* _YOUR TASK_: The required output is a number: how many lines of the data below include the string "Model".

[[ DATA LISTING open ]]

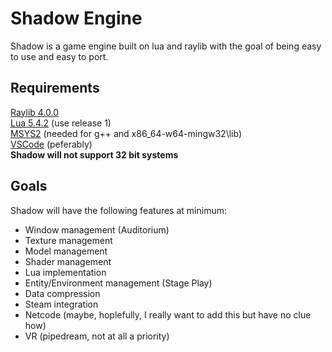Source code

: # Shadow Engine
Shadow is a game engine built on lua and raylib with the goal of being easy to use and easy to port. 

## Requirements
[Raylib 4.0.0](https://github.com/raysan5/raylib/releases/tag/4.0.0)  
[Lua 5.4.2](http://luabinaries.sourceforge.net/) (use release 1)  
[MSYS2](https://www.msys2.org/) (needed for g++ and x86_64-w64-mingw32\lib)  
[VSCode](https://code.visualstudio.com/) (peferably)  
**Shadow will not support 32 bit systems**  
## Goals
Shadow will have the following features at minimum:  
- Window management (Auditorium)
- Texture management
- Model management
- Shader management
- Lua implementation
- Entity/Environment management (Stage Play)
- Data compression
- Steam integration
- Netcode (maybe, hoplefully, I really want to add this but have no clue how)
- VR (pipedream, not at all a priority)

[[ DATA LISTING closed ]]
[[ DATA LISTING open ]]

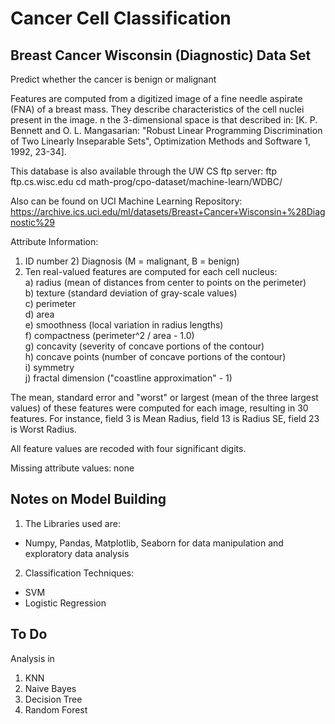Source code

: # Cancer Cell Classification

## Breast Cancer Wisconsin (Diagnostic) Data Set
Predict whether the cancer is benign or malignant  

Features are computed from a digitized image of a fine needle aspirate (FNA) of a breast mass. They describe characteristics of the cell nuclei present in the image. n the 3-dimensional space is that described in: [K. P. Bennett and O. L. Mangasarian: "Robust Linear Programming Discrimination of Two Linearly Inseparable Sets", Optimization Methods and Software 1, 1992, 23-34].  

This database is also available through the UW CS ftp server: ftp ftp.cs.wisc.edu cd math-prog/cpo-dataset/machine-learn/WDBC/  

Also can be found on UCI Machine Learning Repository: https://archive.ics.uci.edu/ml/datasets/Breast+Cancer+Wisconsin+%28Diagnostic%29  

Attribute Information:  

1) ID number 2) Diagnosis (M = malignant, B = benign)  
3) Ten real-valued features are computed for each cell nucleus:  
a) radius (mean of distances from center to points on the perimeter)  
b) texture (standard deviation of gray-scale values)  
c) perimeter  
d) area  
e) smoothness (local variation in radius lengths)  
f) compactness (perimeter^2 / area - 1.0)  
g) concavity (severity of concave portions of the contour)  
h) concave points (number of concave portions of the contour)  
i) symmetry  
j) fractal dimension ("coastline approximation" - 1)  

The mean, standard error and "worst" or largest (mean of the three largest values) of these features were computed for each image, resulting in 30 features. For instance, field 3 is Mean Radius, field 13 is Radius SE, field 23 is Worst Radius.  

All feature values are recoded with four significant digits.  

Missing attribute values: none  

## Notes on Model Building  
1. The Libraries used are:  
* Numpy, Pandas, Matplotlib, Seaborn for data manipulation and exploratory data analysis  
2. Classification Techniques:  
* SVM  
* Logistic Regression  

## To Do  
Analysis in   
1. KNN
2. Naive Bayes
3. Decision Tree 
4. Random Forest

[[ DATA LISTING closed ]]

* _ANSWER FOR THE TASK_: 2